● Your objective
Print the records below exactly, with no pictures.

[Stored data entries]

....................

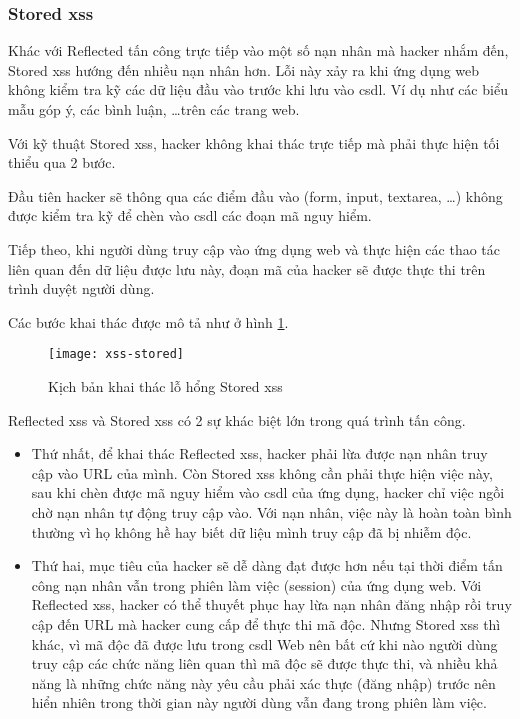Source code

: \documentclass[../main-report.tex]{subfiles}
\begin{document}
\subsubsection*{Stored \acrshort{xss}}
Khác với Reflected tấn công trực tiếp vào một số nạn nhân mà hacker nhắm đến, Stored \acrshort{xss} hướng đến nhiều nạn nhân hơn. Lỗi này xảy ra khi ứng dụng web không kiểm tra kỹ các dữ liệu đầu vào trước khi lưu vào \acrshort{csdl}. Ví dụ như các biểu mẫu góp ý, các bình luận, \ldots trên các trang web.

Với kỹ thuật Stored \acrshort{xss}, hacker không khai thác trực tiếp mà phải thực hiện tối thiểu qua 2 bước.

Đầu tiên hacker sẽ thông qua các điểm đầu vào (form, input, textarea, \ldots) không được kiểm tra kỹ để chèn vào \acrshort{csdl} các đoạn mã nguy hiểm.

Tiếp theo, khi người dùng truy cập vào ứng dụng web và thực hiện các thao tác liên quan đến dữ liệu được lưu này, đoạn mã của hacker sẽ được thực thi trên trình duyệt người dùng.

Các bước khai thác được mô tả như ở hình \ref{fig:xss_stored}.

\begin{figure}[ht!]
\centering\texttt{[image: xss-stored]}
\caption{Kịch bản khai thác lỗ hổng Stored \acrshort{xss}}
\label{fig:xss_stored}
\end{figure}

Reflected \acrshort{xss} và Stored \acrshort{xss} có 2 sự khác biệt lớn trong quá trình tấn công.

\begin{itemize}
\item Thứ nhất, để khai thác Reflected \acrshort{xss}, hacker phải lừa được nạn nhân truy cập vào URL của mình. Còn Stored \acrshort{xss} không cần phải thực hiện việc này, sau khi chèn được mã nguy hiểm vào \acrshort{csdl} của ứng dụng, hacker chỉ việc ngồi chờ nạn nhân tự động truy cập vào. Với nạn nhân, việc này là hoàn toàn bình thường vì họ không hề hay biết dữ liệu mình truy cập đã bị nhiễm độc.
\item Thứ hai, mục tiêu của hacker sẽ dễ dàng đạt được hơn nếu tại thời điểm tấn công nạn nhân vẫn trong phiên làm việc (session) của ứng dụng web. Với Reflected \acrshort{xss}, hacker có thể thuyết phục hay lừa nạn nhân đăng nhập rồi truy cập đến URL mà hacker cung cấp để thực thi mã độc. Nhưng Stored \acrshort{xss} thì khác, vì mã độc đã được lưu trong \acrshort{csdl} Web nên bất cứ khi nào người dùng truy cập các chức năng liên quan thì mã độc sẽ được thực thi, và nhiều khả năng là những chức năng này yêu cầu phải xác thực (đăng nhập) trước nên hiển nhiên trong thời gian này người dùng vẫn đang trong phiên làm việc.
\end{itemize}
\end{document}
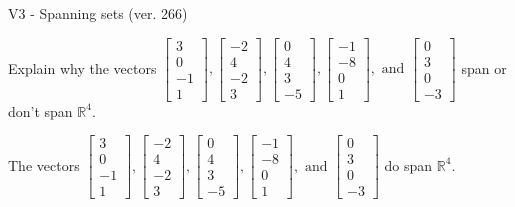 \begin{exercise}
  \begin{exerciseTitle}V3 - Spanning sets (ver. 266)\end{exerciseTitle}
  \begin{exerciseStatement}
    Explain why the vectors \(\left[\begin{array}{r}
3 \\
0 \\
-1 \\
1
\end{array}\right] , \left[\begin{array}{r}
-2 \\
4 \\
-2 \\
3
\end{array}\right] , \left[\begin{array}{r}
0 \\
4 \\
3 \\
-5
\end{array}\right] , \left[\begin{array}{r}
-1 \\
-8 \\
0 \\
1
\end{array}\right] , \text{ and } \left[\begin{array}{r}
0 \\
3 \\
0 \\
-3
\end{array}\right]\) span or don't span \(\mathbb{R}^4\). 
	


  \end{exerciseStatement}
  \begin{exerciseAnswer}
   The vectors \(\left[\begin{array}{r}
3 \\
0 \\
-1 \\
1
\end{array}\right] , \left[\begin{array}{r}
-2 \\
4 \\
-2 \\
3
\end{array}\right] , \left[\begin{array}{r}
0 \\
4 \\
3 \\
-5
\end{array}\right] , \left[\begin{array}{r}
-1 \\
-8 \\
0 \\
1
\end{array}\right] , \text{ and } \left[\begin{array}{r}
0 \\
3 \\
0 \\
-3
\end{array}\right]\) 
  	 do  
	span \(\mathbb{R}^4\).
  


  \end{exerciseAnswer}
\end{exercise}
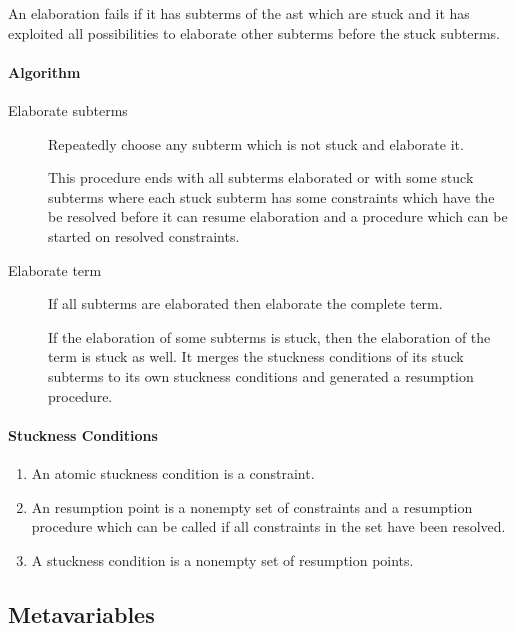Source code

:An elaboration fails if it has subterms of the ast which are stuck and it has
exploited all possibilities to elaborate other subterms before the stuck
subterms.


\paragraph{Algorithm}

\begin{description}
\item [Elaborate subterms]

    Repeatedly choose any subterm which is not stuck and elaborate it.

    This procedure ends with all subterms elaborated or with some stuck subterms
    where each stuck subterm has some constraints which have the be resolved
    before it can resume elaboration and a procedure which can be started on
    resolved constraints.

\item [Elaborate term]
    If all subterms are elaborated then elaborate the complete term.

    If the elaboration of some subterms is stuck, then the elaboration of the
    term is stuck as well. It merges the stuckness conditions of its stuck
    subterms to its own stuckness conditions and generated a resumption
    procedure.
\end{description}



\paragraph{Stuckness Conditions}

\begin{enumerate}
    \item
        An atomic stuckness condition is a constraint.

    \item An resumption point is a nonempty set of constraints and a
        resumption procedure which can be called if all constraints in the set
        have been resolved.

    \item A stuckness condition is a nonempty set of resumption points.
\end{enumerate}






\subsection{Metavariables}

....................

● Answer box
Source code

: \documentclass[../main-report.tex]{subfiles}
\begin{document}
\subsubsection*{Stored \acrshort{xss}}
Khác với Reflected tấn công trực tiếp vào một số nạn nhân mà hacker nhắm đến, Stored \acrshort{xss} hướng đến nhiều nạn nhân hơn. Lỗi này xảy ra khi ứng dụng web không kiểm tra kỹ các dữ liệu đầu vào trước khi lưu vào \acrshort{csdl}. Ví dụ như các biểu mẫu góp ý, các bình luận, \ldots trên các trang web.

Với kỹ thuật Stored \acrshort{xss}, hacker không khai thác trực tiếp mà phải thực hiện tối thiểu qua 2 bước.

Đầu tiên hacker sẽ thông qua các điểm đầu vào (form, input, textarea, \ldots) không được kiểm tra kỹ để chèn vào \acrshort{csdl} các đoạn mã nguy hiểm.

Tiếp theo, khi người dùng truy cập vào ứng dụng web và thực hiện các thao tác liên quan đến dữ liệu được lưu này, đoạn mã của hacker sẽ được thực thi trên trình duyệt người dùng.

Các bước khai thác được mô tả như ở hình \ref{fig:xss_stored}.

\begin{figure}[ht!]
\centering\texttt{[image: xss-stored]}
\caption{Kịch bản khai thác lỗ hổng Stored \acrshort{xss}}
\label{fig:xss_stored}
\end{figure}

Reflected \acrshort{xss} và Stored \acrshort{xss} có 2 sự khác biệt lớn trong quá trình tấn công.

\begin{itemize}
\item Thứ nhất, để khai thác Reflected \acrshort{xss}, hacker phải lừa được nạn nhân truy cập vào URL của mình. Còn Stored \acrshort{xss} không cần phải thực hiện việc này, sau khi chèn được mã nguy hiểm vào \acrshort{csdl} của ứng dụng, hacker chỉ việc ngồi chờ nạn nhân tự động truy cập vào. Với nạn nhân, việc này là hoàn toàn bình thường vì họ không hề hay biết dữ liệu mình truy cập đã bị nhiễm độc.
\item Thứ hai, mục tiêu của hacker sẽ dễ dàng đạt được hơn nếu tại thời điểm tấn công nạn nhân vẫn trong phiên làm việc (session) của ứng dụng web. Với Reflected \acrshort{xss}, hacker có thể thuyết phục hay lừa nạn nhân đăng nhập rồi truy cập đến URL mà hacker cung cấp để thực thi mã độc. Nhưng Stored \acrshort{xss} thì khác, vì mã độc đã được lưu trong \acrshort{csdl} Web nên bất cứ khi nào người dùng truy cập các chức năng liên quan thì mã độc sẽ được thực thi, và nhiều khả năng là những chức năng này yêu cầu phải xác thực (đăng nhập) trước nên hiển nhiên trong thời gian này người dùng vẫn đang trong phiên làm việc.
\end{itemize}
\end{document}
 \begin{exercise}
  \begin{exerciseTitle}V3 - Spanning sets (ver. 266)\end{exerciseTitle}
  \begin{exerciseStatement}
    Explain why the vectors \(\left[\begin{array}{r}
3 \\
0 \\
-1 \\
1
\end{array}\right] , \left[\begin{array}{r}
-2 \\
4 \\
-2 \\
3
\end{array}\right] , \left[\begin{array}{r}
0 \\
4 \\
3 \\
-5
\end{array}\right] , \left[\begin{array}{r}
-1 \\
-8 \\
0 \\
1
\end{array}\right] , \text{ and } \left[\begin{array}{r}
0 \\
3 \\
0 \\
-3
\end{array}\right]\) span or don't span \(\mathbb{R}^4\). 
	


  \end{exerciseStatement}
  \begin{exerciseAnswer}
   The vectors \(\left[\begin{array}{r}
3 \\
0 \\
-1 \\
1
\end{array}\right] , \left[\begin{array}{r}
-2 \\
4 \\
-2 \\
3
\end{array}\right] , \left[\begin{array}{r}
0 \\
4 \\
3 \\
-5
\end{array}\right] , \left[\begin{array}{r}
-1 \\
-8 \\
0 \\
1
\end{array}\right] , \text{ and } \left[\begin{array}{r}
0 \\
3 \\
0 \\
-3
\end{array}\right]\) 
  	 do  
	span \(\mathbb{R}^4\).
  


  \end{exerciseAnswer}
\end{exercise}
Source code

:An elaboration fails if it has subterms of the ast which are stuck and it has
exploited all possibilities to elaborate other subterms before the stuck
subterms.


\paragraph{Algorithm}

\begin{description}
\item [Elaborate subterms]

    Repeatedly choose any subterm which is not stuck and elaborate it.

    This procedure ends with all subterms elaborated or with some stuck subterms
    where each stuck subterm has some constraints which have the be resolved
    before it can resume elaboration and a procedure which can be started on
    resolved constraints.

\item [Elaborate term]
    If all subterms are elaborated then elaborate the complete term.

    If the elaboration of some subterms is stuck, then the elaboration of the
    term is stuck as well. It merges the stuckness conditions of its stuck
    subterms to its own stuckness conditions and generated a resumption
    procedure.
\end{description}



\paragraph{Stuckness Conditions}

\begin{enumerate}
    \item
        An atomic stuckness condition is a constraint.

    \item An resumption point is a nonempty set of constraints and a
        resumption procedure which can be called if all constraints in the set
        have been resolved.

    \item A stuckness condition is a nonempty set of resumption points.
\end{enumerate}






\subsection{Metavariables}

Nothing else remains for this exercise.